Additive Manufacturing Becoming a Disruptive Force in Marine Tooling

Posted by Duane Marrett on Tue, Oct 17, 2017

Tags: Thermwood, Announcements, Additive, LSAM, Additive Manufacturing, Marine Tooling, Boat Hull, Pattern

A 3D printed boat hull pattern, from which fiberglass boat hull molds are made, has been completed using a near net shape additive manufacturing process and then successfully used to produce a production capable fiberglass mold in a proof of concept joint evaluation program. The completed pattern was recently displayed at the AM2017 Additive Manufacturing Conference in Knoxville, Tennessee. 

Video 

 

 

Finished boat hull pattern - shown with Thermwood LSAM® 10'x20' machine

Finished boat hull pattern - shown with Thermwood LSAM® 10'x20' machine


A Collaborative Effort

This achievement was the result of a collaborative effort between Thermwood Corporation,Techmer PM and Marine Concepts. The tool was printed slightly oversized and then trimmed to final net size and shape using a Thermwood’s large scale additive manufacturing (LSAM®) system.

It was made from Techmer’s Electrafil© ABS LT1 3DP, which has proven ideal for marine tooling applications when processed using LSAM print technology. The entire print, assembly and trim process required less than ten working days to complete. After the printed and trimmed tool was coated and finished, a fiberglass mold was produced using the printed pattern. This effort clearly demonstrates the feasibility, practicality, economics and advantages of using additive manufacturing in the production of boat tooling. 

The Details

Thermwood LSAM® 10'x20' machine printing two of the six sections
Thermwood LSAM® 10'x20' machine printing two of the six sections

The final tool was printed in six sections, four major center sections with walls approximately an inch and a half thick and a solid printed transom and bow, which were pinned and bonded together using Lord plural component urethane adhesive before being machined as a single piece on the Thermwood system.

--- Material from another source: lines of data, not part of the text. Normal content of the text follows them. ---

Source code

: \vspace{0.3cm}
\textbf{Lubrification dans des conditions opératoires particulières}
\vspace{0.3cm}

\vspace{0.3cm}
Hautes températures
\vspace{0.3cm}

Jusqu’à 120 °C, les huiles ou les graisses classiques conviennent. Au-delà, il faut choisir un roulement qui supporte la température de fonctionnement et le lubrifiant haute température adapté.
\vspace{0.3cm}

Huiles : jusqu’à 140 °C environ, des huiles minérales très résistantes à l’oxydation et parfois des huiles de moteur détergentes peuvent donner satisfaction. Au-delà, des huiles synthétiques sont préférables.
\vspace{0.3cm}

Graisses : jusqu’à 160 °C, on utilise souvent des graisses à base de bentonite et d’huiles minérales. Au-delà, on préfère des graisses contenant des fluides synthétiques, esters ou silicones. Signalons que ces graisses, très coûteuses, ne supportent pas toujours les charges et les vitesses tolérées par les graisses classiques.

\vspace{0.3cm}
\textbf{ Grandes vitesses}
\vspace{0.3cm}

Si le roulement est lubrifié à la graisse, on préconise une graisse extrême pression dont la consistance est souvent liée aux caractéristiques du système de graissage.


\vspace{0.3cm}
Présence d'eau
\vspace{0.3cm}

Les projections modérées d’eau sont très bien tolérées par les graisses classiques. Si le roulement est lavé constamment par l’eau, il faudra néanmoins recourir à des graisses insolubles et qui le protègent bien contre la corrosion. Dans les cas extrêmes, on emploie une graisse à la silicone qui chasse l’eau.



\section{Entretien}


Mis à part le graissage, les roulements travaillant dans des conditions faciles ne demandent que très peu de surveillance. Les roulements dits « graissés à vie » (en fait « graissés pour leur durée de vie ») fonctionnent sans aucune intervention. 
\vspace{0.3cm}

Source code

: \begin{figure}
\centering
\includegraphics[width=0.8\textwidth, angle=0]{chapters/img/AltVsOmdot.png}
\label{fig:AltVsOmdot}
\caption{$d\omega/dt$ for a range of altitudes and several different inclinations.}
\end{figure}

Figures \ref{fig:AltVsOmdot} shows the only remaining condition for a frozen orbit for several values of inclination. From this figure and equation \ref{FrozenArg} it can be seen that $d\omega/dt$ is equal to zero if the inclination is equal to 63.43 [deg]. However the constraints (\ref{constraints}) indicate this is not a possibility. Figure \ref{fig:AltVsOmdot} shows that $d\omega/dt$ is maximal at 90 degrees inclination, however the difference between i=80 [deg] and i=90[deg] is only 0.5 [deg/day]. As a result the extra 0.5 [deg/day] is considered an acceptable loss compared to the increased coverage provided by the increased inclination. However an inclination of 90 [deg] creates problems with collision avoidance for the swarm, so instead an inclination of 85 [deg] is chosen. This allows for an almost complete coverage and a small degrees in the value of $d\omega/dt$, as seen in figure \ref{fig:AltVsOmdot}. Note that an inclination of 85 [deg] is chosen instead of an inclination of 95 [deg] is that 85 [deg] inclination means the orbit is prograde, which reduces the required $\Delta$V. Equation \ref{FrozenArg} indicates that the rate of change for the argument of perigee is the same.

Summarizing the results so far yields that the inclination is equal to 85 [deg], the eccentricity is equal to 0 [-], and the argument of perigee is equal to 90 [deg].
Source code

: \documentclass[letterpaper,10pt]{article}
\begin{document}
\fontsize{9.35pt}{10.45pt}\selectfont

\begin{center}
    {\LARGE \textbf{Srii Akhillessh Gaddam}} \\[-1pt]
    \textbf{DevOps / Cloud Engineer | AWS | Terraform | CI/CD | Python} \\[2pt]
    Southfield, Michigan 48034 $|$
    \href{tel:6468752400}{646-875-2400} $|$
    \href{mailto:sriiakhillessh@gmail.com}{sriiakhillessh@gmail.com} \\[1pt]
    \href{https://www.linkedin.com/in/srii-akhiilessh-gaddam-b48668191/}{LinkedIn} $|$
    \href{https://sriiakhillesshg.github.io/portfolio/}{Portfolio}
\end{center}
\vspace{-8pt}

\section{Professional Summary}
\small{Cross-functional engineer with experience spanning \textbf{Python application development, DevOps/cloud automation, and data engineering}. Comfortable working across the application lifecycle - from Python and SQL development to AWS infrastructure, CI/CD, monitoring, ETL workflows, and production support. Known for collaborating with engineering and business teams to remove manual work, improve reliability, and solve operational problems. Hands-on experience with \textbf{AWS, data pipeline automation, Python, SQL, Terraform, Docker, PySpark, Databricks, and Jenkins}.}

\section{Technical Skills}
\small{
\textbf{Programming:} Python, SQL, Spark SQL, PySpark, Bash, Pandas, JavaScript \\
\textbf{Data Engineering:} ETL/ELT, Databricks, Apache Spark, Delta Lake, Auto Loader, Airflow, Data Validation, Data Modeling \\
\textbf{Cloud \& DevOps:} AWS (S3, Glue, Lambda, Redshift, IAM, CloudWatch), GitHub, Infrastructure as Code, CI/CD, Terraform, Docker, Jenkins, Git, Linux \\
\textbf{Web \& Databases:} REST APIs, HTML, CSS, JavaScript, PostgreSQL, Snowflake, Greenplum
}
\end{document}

Bonding the boat hull pattern pieces together
Bonding the boat hull pattern pieces together

Bringing the two sections together
Bringing the two sections together

Boat hull pattern after bonding together and before machining
Boat hull pattern after bonding together and before machining

Thermwood LSAM® 10'x20' machining boat hull pattern
Thermwood LSAM® 10'x20' machining boat hull pattern

The final trimmed pattern weighs approximately three thousand pounds. It required approximately thirty hours to print and fifty hours to machine.

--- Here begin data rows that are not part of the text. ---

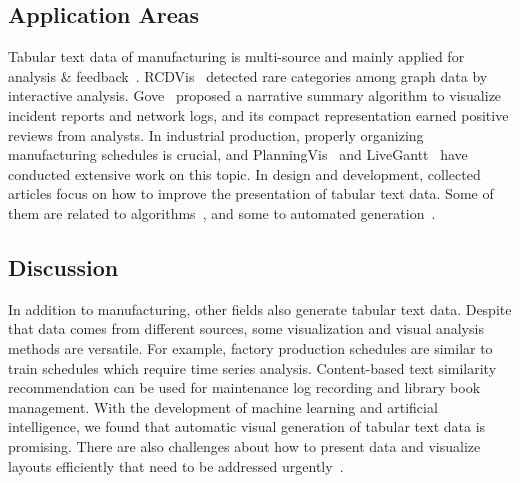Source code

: \documentclass[a4paper,fleqn]{cas-dc}
\begin{document}
\subsection{Application Areas}
Tabular text data of manufacturing is multi-source and mainly applied for analysis \& feedback~\cite{Gove,Mei2019,sun2019planningvis,Wang2018}.
RCDVis~\cite{Qian2022} detected rare categories among graph data  by interactive analysis.
Gove~\cite{Gove} proposed a narrative summary algorithm to visualize incident reports and network logs, and its compact representation earned positive reviews from analysts.
In industrial production, properly organizing manufacturing schedules is crucial, and PlanningVis~\cite{sun2019planningvis} and LiveGantt~\cite{Jo2014} have conducted extensive work on this topic.
In design and development, collected articles focus on how to improve the presentation of tabular text data. Some of them are related to algorithms~\cite{Bartram2022,McNutt2021,Mei2019}, and some to automated generation~\cite{Liu2021,wang2019datashot}.

\subsection{Discussion}
In addition to manufacturing, other fields also generate tabular text data. Despite that data comes from different sources, some visualization and visual analysis methods are versatile.
For example, factory production schedules are similar to train schedules which require time series analysis. Content-based text similarity recommendation can be used for maintenance log recording and library book management.
With the development of machine learning and artificial intelligence, we found that automatic visual generation of tabular text data is promising.
There are also challenges about how to present data and visualize layouts efficiently that need to be addressed urgently~\cite{Blumenschein2018,Mei2019}.
\end{document}
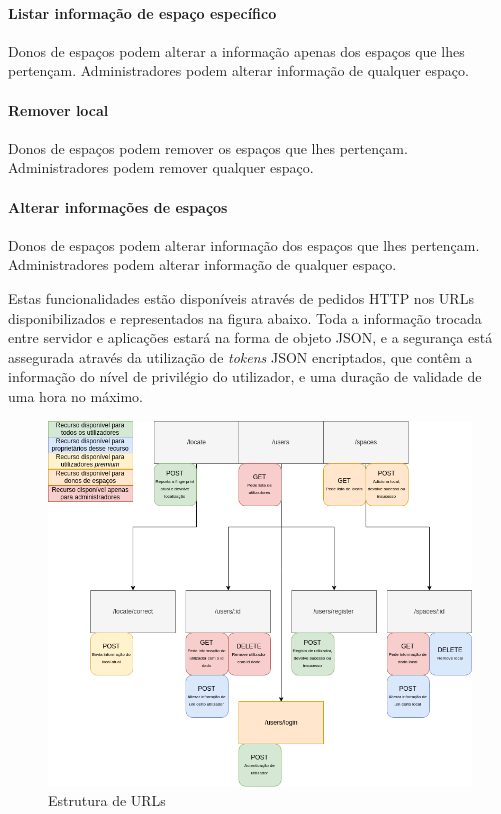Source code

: \documentclass[12pt]{article} %
\begin{document}
\paragraph{Listar informação de espaço específico}
Donos de espaços podem alterar a informação apenas dos espaços que lhes pertençam. Administradores podem alterar informação de qualquer espaço.\par

\paragraph{Remover local}
Donos de espaços podem remover os espaços que lhes pertençam. Administradores podem remover qualquer espaço.\par

\paragraph{Alterar informações de espaços}
Donos de espaços podem alterar informação dos espaços que lhes pertençam. Administradores podem alterar informação de qualquer espaço.\par

Estas funcionalidades estão disponíveis através de pedidos HTTP nos URLs disponibilizados e representados na figura abaixo. Toda a informação trocada entre servidor e aplicações estará na forma de objeto JSON, e a segurança está assegurada através da utilização de \textit{tokens} JSON encriptados, que contêm a informação do nível de privilégio do utilizador, e uma duração de validade de uma hora no máximo.

\begin{figure}[!htbp]
		\includegraphics[width=17cm]{webservicestructurev3.png}
		\centering
		\caption{Estrutura de URLs}

	\end{figure}
\end{document}
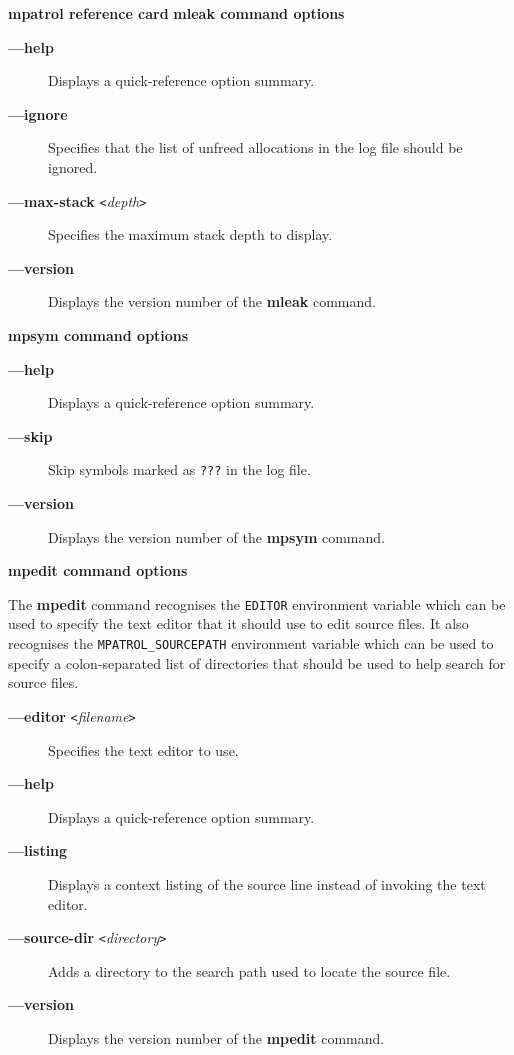 \documentclass[a4paper,landscape,final]{article}
\newcommand{\heading}[1]{\textbf{\normalsize #1}}
\newcommand{\command}[1]{\textbf{#1}}
\newcommand{\flag}[1]{\textbf{---#1}}
\newcommand{\flagpar}[2]{\flag{#1} \texttt{<}\textit{#2}\texttt{>}}
\begin{document}
\begin{multicols}{3}{\textbf{\Large mpatrol reference card}}
\vskip 12pt
\heading{mleak command options}
\vskip 6pt

\begin{description}
\item[\flag{help}]
Displays a quick-reference option summary.
\item[\flag{ignore}]
Specifies that the list of unfreed allocations in the log file should be
ignored.
\item[\flagpar{max-stack}{depth}]
Specifies the maximum stack depth to display.
\item[\flag{version}]
Displays the version number of the \command{mleak} command.
\end{description}

\vskip 12pt
\heading{mpsym command options}
\vskip 6pt

\begin{description}
\item[\flag{help}]
Displays a quick-reference option summary.
\item[\flag{skip}]
Skip symbols marked as \texttt{???} in the log file.
\item[\flag{version}]
Displays the version number of the \command{mpsym} command.
\end{description}

\vskip 12pt
\heading{mpedit command options}
\vskip 6pt

The \command{mpedit} command recognises the \texttt{EDITOR} environment variable
which can be used to specify the text editor that it should use to edit source
files.  It also recognises the \texttt{MPATROL\_SOURCEPATH} environment variable
which can be used to specify a colon-separated list of directories that should
be used to help search for source files.

\begin{description}
\item[\flagpar{editor}{filename}]
Specifies the text editor to use.
\item[\flag{help}]
Displays a quick-reference option summary.
\item[\flag{listing}]
Displays a context listing of the source line instead of invoking the text
editor.
\item[\flagpar{source-dir}{directory}]
Adds a directory to the search path used to locate the source file.
\item[\flag{version}]
Displays the version number of the \command{mpedit} command.
\end{description}


\end{multicols}
\end{document}
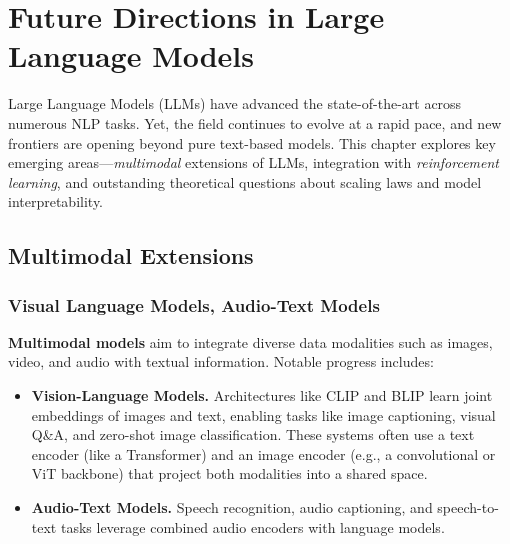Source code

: \chapter{Future Directions in Large Language Models}
\label{chap:future_directions}

\noindent
Large Language Models (LLMs) have advanced the state-of-the-art across numerous NLP tasks. Yet, the field continues to evolve at a rapid pace, and new frontiers are opening beyond pure text-based models. This chapter explores key emerging areas—\emph{multimodal} extensions of LLMs, integration with \emph{reinforcement learning}, and outstanding theoretical questions about scaling laws and model interpretability.

\section{Multimodal Extensions}
\label{sec:multimodal_extensions}

\subsection{Visual Language Models, Audio-Text Models}
\noindent
\textbf{Multimodal models} aim to integrate diverse data modalities such as images, video, and audio with textual information. Notable progress includes:
\begin{itemize}
    \item \textbf{Vision-Language Models.} Architectures like CLIP and BLIP learn joint embeddings of images and text, enabling tasks like image captioning, visual Q\&A, and zero-shot image classification. These systems often use a text encoder (like a Transformer) and an image encoder (e.g., a convolutional or ViT backbone) that project both modalities into a shared space.
    \item \textbf{Audio-Text Models.} Speech recognition, audio captioning, and speech-to-text tasks leverage combined audio encoders with language models.
\end{itemize}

Final trimmed pattern before coating
Final trimmed pattern before coating

Thermwood’s demonstration machine, used for this program, has a 10 foot by 20 foot worktable and features both print and trim capability on the same machine. The print head used for this project can print at rates approaching 200 pounds an hour when running this particular Techmer material. Thermwood also offers larger machines and higher throughput print heads as part of its LSAM product line. LSAM 10'x20' Machine Shown


Pulling the Mold

 

Building frame on boat hull pattern to pull mold

Building frame on boat hull pattern to pull mold

Finished frame on boat hull pattern after casting the fiberglass mold
Finished frame on boat hull pattern after casting the fiberglass mold

Removing fiberglass mold from boat hull pattern
Removing fiberglass mold from boat hull pattern

Finished boat hull mold in red
Finished boat hull mold in red


Additive Manufacturing Could Change Marine Tooling Process

Additive manufacturing offers the promise of even more advances in marine tooling such as printing the hull and deck pattern as a single piece, allowing a production mold to be taken from the hull and then flipping the pattern over and taking a deck mold from the other side of the same pattern. All of these possibilities result in dramatically lower tooling cost and substantially faster build time. 

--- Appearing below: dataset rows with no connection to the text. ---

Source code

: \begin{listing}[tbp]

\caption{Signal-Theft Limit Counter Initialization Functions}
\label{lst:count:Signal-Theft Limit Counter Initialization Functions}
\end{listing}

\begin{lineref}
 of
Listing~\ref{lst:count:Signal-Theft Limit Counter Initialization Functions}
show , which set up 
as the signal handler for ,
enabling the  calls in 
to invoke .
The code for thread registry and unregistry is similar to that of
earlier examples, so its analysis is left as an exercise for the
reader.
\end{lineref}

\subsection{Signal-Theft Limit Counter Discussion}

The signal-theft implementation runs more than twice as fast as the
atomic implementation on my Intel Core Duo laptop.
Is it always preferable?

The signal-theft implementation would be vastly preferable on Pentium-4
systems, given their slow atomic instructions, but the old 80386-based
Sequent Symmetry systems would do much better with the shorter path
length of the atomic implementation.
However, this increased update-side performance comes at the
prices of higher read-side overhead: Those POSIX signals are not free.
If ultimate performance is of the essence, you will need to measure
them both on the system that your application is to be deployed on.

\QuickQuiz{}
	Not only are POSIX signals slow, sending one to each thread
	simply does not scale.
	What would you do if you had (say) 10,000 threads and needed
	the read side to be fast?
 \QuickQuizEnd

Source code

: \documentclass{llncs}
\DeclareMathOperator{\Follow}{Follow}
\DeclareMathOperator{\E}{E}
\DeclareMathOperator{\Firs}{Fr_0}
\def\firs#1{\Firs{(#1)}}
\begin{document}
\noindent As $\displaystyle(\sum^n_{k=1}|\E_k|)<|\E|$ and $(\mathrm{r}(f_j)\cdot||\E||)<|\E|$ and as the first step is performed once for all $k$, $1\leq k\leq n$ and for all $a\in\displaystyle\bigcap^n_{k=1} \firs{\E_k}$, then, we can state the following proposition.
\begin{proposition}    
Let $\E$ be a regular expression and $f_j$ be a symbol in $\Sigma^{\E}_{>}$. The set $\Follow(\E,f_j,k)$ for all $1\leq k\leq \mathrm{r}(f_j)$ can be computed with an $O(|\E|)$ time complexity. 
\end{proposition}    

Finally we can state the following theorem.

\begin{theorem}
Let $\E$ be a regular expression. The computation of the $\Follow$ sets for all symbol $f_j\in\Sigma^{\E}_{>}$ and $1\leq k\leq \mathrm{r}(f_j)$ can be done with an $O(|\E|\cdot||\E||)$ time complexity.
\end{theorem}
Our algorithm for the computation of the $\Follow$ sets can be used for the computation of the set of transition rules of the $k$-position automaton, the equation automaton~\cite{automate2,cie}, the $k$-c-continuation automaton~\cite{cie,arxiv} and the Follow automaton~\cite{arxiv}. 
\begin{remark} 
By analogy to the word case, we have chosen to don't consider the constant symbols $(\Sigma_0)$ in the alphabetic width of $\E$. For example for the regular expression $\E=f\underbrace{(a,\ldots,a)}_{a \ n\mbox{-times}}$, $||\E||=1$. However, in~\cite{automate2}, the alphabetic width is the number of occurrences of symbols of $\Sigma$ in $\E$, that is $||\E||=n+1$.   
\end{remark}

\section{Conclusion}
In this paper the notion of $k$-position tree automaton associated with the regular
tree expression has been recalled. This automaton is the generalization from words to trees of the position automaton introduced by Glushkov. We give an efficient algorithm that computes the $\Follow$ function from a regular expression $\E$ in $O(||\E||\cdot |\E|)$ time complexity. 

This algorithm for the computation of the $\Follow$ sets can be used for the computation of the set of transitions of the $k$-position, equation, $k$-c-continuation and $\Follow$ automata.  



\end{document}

For large boats and yachts, Thermwood is evaluating the feasibility of printing molds directly, rather than printing a pattern from which the mold is taken. Because of their large size, these tools will need to be printed and machined in sections, even with very large LSAM® printers. It may also be possible to print integrated cooling channels for air or liquid into these large tools as part of the print process. 

With this initial success and some radical new ideas that appear to be possible with current materials and technology, it is becoming apparent that additive manufacturing may very well represent a disruptive force for the marine tooling industry.

Click for More Info on the Thermwood LSAM

Thermwood 3D Printed PPS Test Panel Maintains Vacuum Without Coatings

Posted by Duane Marrett on Wed, Jun 14, 2017

Tags: Announcements, 3D printing, Additive, LSAM, 3D Print, Thermwood LSAM, Additive Manufacturing, PPS, FRC East, Test Results

Thermwood Logo

Thermwood has taken a major step toward its goal of 3D printing autoclave capable tooling from high temperature carbon fiber filled thermoplastic materials.

As an added benefit, Thermwood believes it will soon produce molds and tooling that function properly under vacuum in a heated, pressurized autoclave without the use of any type of coating to seal the printed tools. 

50% Carbon Fiber filled PPS Panels Tested by Fleet Readiness Center

50% Carbon Fiber Filled PPS Panel Printed and Machined on LSAM

50% Carbon Fiber Filled PPS Panel Printed and Machined on LSAM

Working toward this goal, Thermwood engineers have printed 50% Carbon Fiber filled PPS panels on its LSAM additive manufacturing machine that held vacuum to an industry acceptable level in independent testing. The test was conducted by the Fleet Readiness Center, FRC-East, located at MCAS Cherry Point, NC under a previously announced Cooperative Research and Development Agreement (CRADA) partnership, and the results met FRC-East acceptance criterion that the bag must not lose more than 2 in Hg over 5 minutes.  

Fleet Readiness Center East

View of LSAM PPS Sample with Vacuum Bag

View of LSAM PPS Sample with Vacuum Bag

View of LSAM PPS Sample and Vacuum Bag without Vacuum Hose
View of LSAM PPS Sample and Vacuum Bag without Vacuum Hose 

Previously, other unaffiliated companies have tested actual tools printed by Thermwood from 20% Carbon Fiber filled ABS and have also found that those tools held vacuum to an acceptable level without the use of any sealer or coating; however, the ABS material is not suitable for high temperature applications. 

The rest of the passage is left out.